And now for the thriller. Old "Arapahoe" Grimes dies of angina pectoris one night - so Helen informs us in a stage-ferryboat whisper over the footlights - while only his secretary was present. And that same day he was known to have had $647,000 in cash in his (ranch) library just received for the sale of a drove of beeves in the East (that accounts for the price we pay for steak!). The cash disappears at the same time. Jack Valentine was the only person with the ranchman when he made his (alleged) croak.
"Gawd knows I love him; but if he has done this deed - " you sabe, don't you? And then there are some mean things said about the Fifth Avenue Girl - who doesn't come on the stage - and can we blame her, with the vaudeville trust holding down prices until one actually must be buttoned in the back by a call boy, maids cost so much?
But, wait. Here's the climax. Helen Grimes, chaparralish as she can be, is goaded beyond imprudence. She convinces herself that Jack Valentine is not only a falsetto, but a financier. To lose at one fell swoop $647,000 and a lover in riding trousers with angles in the sides like the variations on the chart of a typhoid-fever patient is enough to make any perfect lady mad. So, then!
They stand in the (ranch) library, which is furnished with mounted elk heads (didn't the Elks have a fish fry in Amagensett once?), and the dénouement begins. I know of no more interesting time in the run of a play unless it be when the prologue ends.

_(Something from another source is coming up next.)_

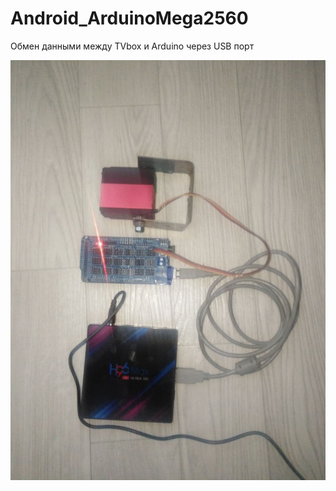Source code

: # Android_ArduinoMega2560
Обмен данными между TVbox и Arduino через USB порт


 <img src="https://github.com/MyasnikovIA/Android_ArduinoMega2560/blob/main/img/src.jpg?raw=true"/>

Helen thinks Jack has taken the money. Who else was there to take it? The box-office manager was at the front on his job; the orchestra hadn't left their seats; and no man could get past "Old Jimmy," the stage door-man, unless he could show a Skye terrier or an automobile as a guarantee of eligibility.
Goaded beyond imprudence (as before said), Helen says to Jack Valentine: "Robber and thief - and worse yet, stealer of trusting hearts, this should be your fate!"
With that out she whips, of course, the trusty 32-caliber.
"But I will be merciful," goes on Helen.